Tuesday 31 October 2017

The Woman in Black by Susan Hill

The Woman in Black is a horror novella by the English Author Susan Hill, first published in 1983.

The novella is set in an unspecified time period, probably the Edwardian era. Trains and cars exist, but horse and carriage are still the dominant mode of transportation. Like Dracula, the story begins with an English solicitor who in performing his duty travels to a strange place haunted by a supernatural evil. The narrator Arthur Kipps travels to a remote village of Crythin Grifford on the North-Eastern coast of England. He is there to deal with the estate of a reclusive widow, Alice Drablow, an old client of his employer. While attending her funeral, he sees a mysterious woman, clad in black, who is no ordinary woman. Soon Arthur must struggle for survival against her.

The Woman in Black is a deliberately old-fashioned English ghost story, as exmeplfied by M.R. James. The ornate prose style, the period setting and the gothic atmosphere convincingly re-create the genre. The story doesn't betray it's origins in the 1980s at all.

While the story does not need interpreting to be enjoyed, I find the backstory of the ghost of the title interesting from a gender perspective. It is revealed that the ghost of the title was in life Jennet Humfrye, the mother of illegitimate child, who was taken from her and then died in a tragic accident. Her grief for the child and her anger at the injustices committed against her has led her to haunt the living as a vengeful spirit ever since. Kipps can't help but pity Jennet Humfrye in life, even as he is horrified by what she became in death. The evil is supernatural, but has it's origin in the evils of Victorian patriarchal society, which can certainly be interpreted as a subtle feminist statement.

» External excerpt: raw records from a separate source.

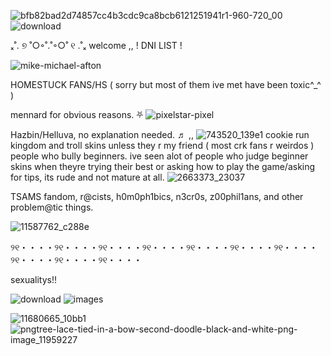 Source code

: ![bfb82bad2d74857cc4b3cdc9ca8bcb6121251941r1-960-720_00](https://github.com/user-attachments/assets/421361b9-200d-47b0-a1a5-164bd05657fb)
![download](https://github.com/user-attachments/assets/5b0105db-7e6f-4959-bcdd-a0b45badc34b)

ₓ˚. ୭ ˚○◦˚.˚◦○˚ ୧ .˚ₓ
welcome ,, ! DNI LIST !

![mike-michael-afton](https://github.com/user-attachments/assets/e46c2a76-8b17-453c-9b97-1aaf424a5bcd)

HOMESTUCK FANS/HS ( sorry but most of them ive met have been toxic^_^ )

mennard for obvious reasons. ⛧
![pixelstar-pixel](https://github.com/user-attachments/assets/69ec2282-46d7-462a-a071-989ec89fed08)

Hazbin/Helluva, no explanation needed. ♬ ,,
![743520_139e1](https://github.com/user-attachments/assets/fcabc8e0-e60d-44d5-bf5f-dda30ff86891)
cookie run kingdom and troll skins unless they r my friend ( most crk fans r weirdos )
people who bully beginners. ive seen alot of people who judge beginner skins when theyre trying their best
or asking how to play the game/asking for tips, its rude and not mature at all.
![2663373_23037](https://github.com/user-attachments/assets/59a58c0c-61c2-44f2-aa81-ade2b682bf64)

TSAMS fandom, r@cists, h0m0ph1bics, n3cr0s, z00phil1ans, and other problem@tic things.

![11587762_c288e](https://github.com/user-attachments/assets/559ca56e-a61b-4322-aa4a-4b154e589d14)

୨୧・・・・୨୧・・・・୨୧・・・・୨୧・・・・୨୧・・・・୨୧・・・・୨୧・・・・୨୧・・・・୨୧・・・・୨୧・・・・

sexualitys!!


![download](https://github.com/user-attachments/assets/849b3128-c426-4e09-b6ba-350d2bfc50d6) ![images](https://github.com/user-attachments/assets/6f071f0f-59f8-4c58-9184-d98cc3fbb1af) 

![11680665_10bb1](https://github.com/user-attachments/assets/4e9fd345-2cb7-46b8-944b-6f40b5568d54)
![pngtree-lace-tied-in-a-bow-second-doodle-black-and-white-png-image_11959227](https://github.com/user-attachments/assets/aec2a56f-7964-4726-a177-6fcb97ffdd9c)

The Woman in Black is an excellent gothic horror story. The act of reviving an old genre can turn out like the corpses re-animated by Herbert West, but here the results are truly alive. The tale is genuinely creepy, the horror coming from the carefully created atmosphere and suspense.  It is recommended reading for everyone who is interested in gothic horror and the traditional ghost story.

Monday 30 October 2017

Dracula by Bram Stoker

Dracula is a 1897 Gothic novel by Irish novelist Bram Stoker.

                                                  Cover to comicbook version of the novel 
                                                  by Spanish artist Fernando Fernández.  
                                                  The source is the blog Book Graphics 

Most people reading this probably already knows the story, but I will introduce it nevertheless. The novel opens with an excerpt from the diary of an English solicitor, Jonathan Harker, who is traveling to Transylvania in Romania in order to met with Count Dracula. The purpose of the trip is for Harker to help the Count buy a house in England. But he soon discovers that Dracula is not human, but a vampire, whose purpose in moving to England is to feed on the blood of the innocent and spread vampirism. He must be stopped.

Dracula is a novel which can be interpreted in many ways. You can interpret the novel as a peculiar example of the then popular genre of Invasion literature, which was about Great Britain being invaded by foreign forces, typically the Germans. The book is peculiar to the genre in the sense that it is about a supernatural foreign invader, not a military threat, but thematically the book fits perfectly into the genre.

The vampire is often interpreted sexually and Dracula is one of the main reasons why that is. The vampire attacks have a frightening sexual element to them, as they are disturbingly similar to rape.

You can also interpret the novel as a battle of the modernity vs old superstition. The main characters come from highly developed nations in Western Europe and North America and are thoroughly modern and scientific in their outlook, which is even reflected in how they record their experiences using then modern inventions like the typewriter and gramophone. 

Dracula in contrast represents the old and medieval, being a folklore creature and an aristocrat from an undeveloped part of Eastern Europe.

Because of their modern outlook, the main characters are slow to realize that vampires exist. The Dutch physician Abraham Van Helsing in contrast can be said to represent a necessary synthesis of the old and the new. He is a man of science, yet knows the old superstitions well. He is therefore the first to realize that vampires are involved and thus comes to lead the fight against Dracula, using both modern science and old folklore to do so.


There are many more interpretations, Franco Moretti for example interprets Dracula as a metaphor for monopoly capitalism.

Yet the novel can be read simply for simple enjoyment, as it is an excellent and suspenseful horror novel, in which Stoker uses the epistolary form effectively. The book is old-fashioned in some respects, particularly it's treatment of gender and the foreign, but the tale is told so well-told that it deserves it's place as a classic of gothic horror.